Now, maybe, I should be honest here for a moment. The day I saw Red Dog, I was scheduled to see a total of five films, and I missed the first two. Not wanting to have fewer reviews to submit, and having just been thoroughly depressed by Only, I sought out an extra film to review. Red Dog, as fate would have it, started and ended at just the right times to fit in neatly between Only and my next scheduled film. Also, to be very honest, I saw that this was a documentary about a strip club and…let’s just say I assumed it would be less depressing than Only, for, um, reasons.
I was correct, in a way; there is nudity, most of it in comic animation rendered by co-director Casey Pierce (to illustrate the many anecdotes told by the ex-strippers), some of it in the form of Polaroids of the girls taken in the 70s and 80s. What’s actually non-depressing about the film, however, is the presence therein of Kim Kassen—Luke’s mother. He wasn’t sure how forthcoming Kim would be about her wild past; he needn’t have worried. In Act I of Kim Kassen’s life—recounted here by Kassen, her friends, and animation—she was a teenage girl, a single mother, and a drug addict in desperate need of a job. At about the same time she wore all those labels, Oklahoma City was a town in the throes of an oil boom. For whatever the reason—I suppose it’s to do with the machismo inherent to oil wildcatters, or some such—oil booms tend to mean good business for strip clubs. In OKC, the club to reap the whirlwind was Red Dog, and Kim, fake ID in hand, showed up at the right time, and stayed for several years.
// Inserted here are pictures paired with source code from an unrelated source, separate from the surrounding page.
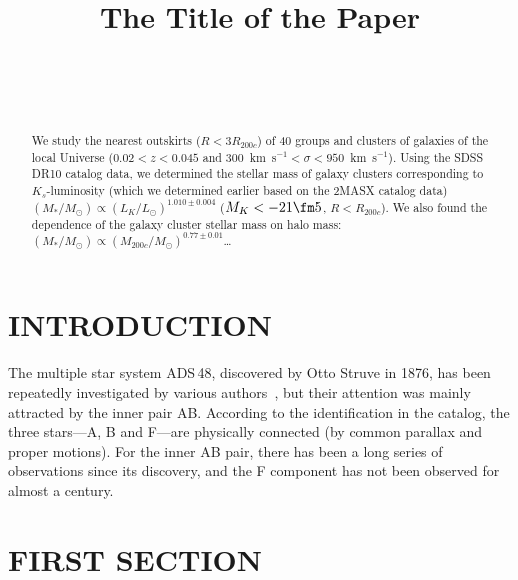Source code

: \documentclass[
 aps, pra,
 amsmath,amssymb,
 11pt,
 final,
tightenlines,
 twoside,
 twocolumn,
 nofloats,
nofootinbib,
 superscriptaddress,
showkeys,
showkeywords,
 ]
{revtex4-2}
\begin{document}



\title{The Title of the Paper}

\author{~}

\author{~}
 \affiliation{\saoname}


\begin{abstract}
We study the nearest outskirts ($R<3R_{200c}$) of 40 groups and
clusters of galaxies of the local Universe ($0.02<z<0.045$ and
300~km~s$^{-1}<\sigma<950$~km~s$^{-1}$). Using the SDSS\,DR10
catalog data, we determined the stellar mass of galaxy clusters
corresponding to $K_s$-luminosity (which we determined earlier
based on the 2MASX catalog data) $(M_*/M_{\odot}) \propto
(L_K/L_{\odot})^{1.010\pm0.004}$ (\mbox{$M_K<-21\fm5$},
$R<R_{200c}$). We also found the dependence of the galaxy cluster
stellar mass on halo mass: \mbox{$(M_*/M_{\odot}) \propto
(M_{200c}/M_{\odot})^{0.77\pm0.01}$}\ldots
\end{abstract}

\maketitle

\section{INTRODUCTION}

The multiple star system ADS\,48, discovered by Otto Struve in 1876,
has been repeatedly investigated by various authors~\citep[see,
for example,][]{G-L, Hopman}, but their attention was mainly attracted
by the inner pair AB. According to the identification in the \citet{WDS}
catalog, the three stars---A, B and F---are physically connected
(by common parallax and proper motions). For the inner AB pair,
there has been a long series of observations since its discovery,
and the F component has not been observed for almost a century.


\section{FIRST SECTION}
\end{document}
Now, in Act III, Kim Kassen is a chain-smoking “broad” (in the positive connotations of that term) who curses like a sailor, laughs at her own stories, and tells said stories with an honest mixture of gallows humor and nostalgia. They’re stories about strippers and drugs, so they aren’t clean, but they are rollicking; one particularly memorable tale reveals that, for reasons to complex and filthy to go into here, Kim may have inadvertently invented the concept of “va-jazzling” 20 years ahead of its official introduction. (No, I’m not going to provide a link to anything. Use your own search engine. At home. When everyone else is asleep.) Her fellow former strippers, and their various boyfriends and husbands and ex-husbands, are equally blunt about their collective past, and they’re equally potent storytellers. A multi-person reminiscence about a girl from the club who is not in the film, nor could be due to unfortunate life-choices, is as hilarious and lurid as it is heartbreaking, and it’s a surprise to be moved by a story about someone who went by the name “Nasty Cathy.”
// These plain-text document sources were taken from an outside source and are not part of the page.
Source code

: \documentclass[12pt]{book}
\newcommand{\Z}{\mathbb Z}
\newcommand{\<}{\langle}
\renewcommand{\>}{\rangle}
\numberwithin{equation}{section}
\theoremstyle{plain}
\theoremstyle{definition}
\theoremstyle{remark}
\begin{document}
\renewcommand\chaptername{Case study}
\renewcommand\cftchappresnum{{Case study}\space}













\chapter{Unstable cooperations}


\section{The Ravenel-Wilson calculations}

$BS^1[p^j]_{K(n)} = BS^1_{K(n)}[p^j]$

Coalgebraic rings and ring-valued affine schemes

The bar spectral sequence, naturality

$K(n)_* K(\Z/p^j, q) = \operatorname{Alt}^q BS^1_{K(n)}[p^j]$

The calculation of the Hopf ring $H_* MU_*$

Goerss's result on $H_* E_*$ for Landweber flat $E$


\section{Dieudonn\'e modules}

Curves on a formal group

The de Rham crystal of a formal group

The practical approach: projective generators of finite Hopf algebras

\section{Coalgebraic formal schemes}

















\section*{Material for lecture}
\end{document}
Luke Dick does not re-invent the documentary here; the techniques used are the ones we are all familiar with—talking heads, found footage, old photographs (ahem); the animated illustrations for the stories are novel, but they couldn’t become a universal element of documentary. What really carries this film, as is often the case with good docs, is the subjects themselves, being frank and real about their sordid pasts. In a Q&A afterward, Luke spoke about the time invested in shooting the film; the more footage he shot, the more accustomed Kassen and company grew to sharing about their lives, and, as such, the stories came more naturally and honestly. A good documentary gives its viewer a window into a world that viewer doesn’t know, and probably misreads—this doc tells us that a group of folks we might write off as “rough trade” and all the rest are just as human as anyone else, doing what they can do, surviving as they must. My motivations for seeing the film were partially—partially, I swear—lurid, but I left the theatre seeing ex-strippers as full, rich human beings. I say that not to celebrate my own (as the kids say) wokeness, but to celebrate Luke Dick’s successful effort at filmmaking.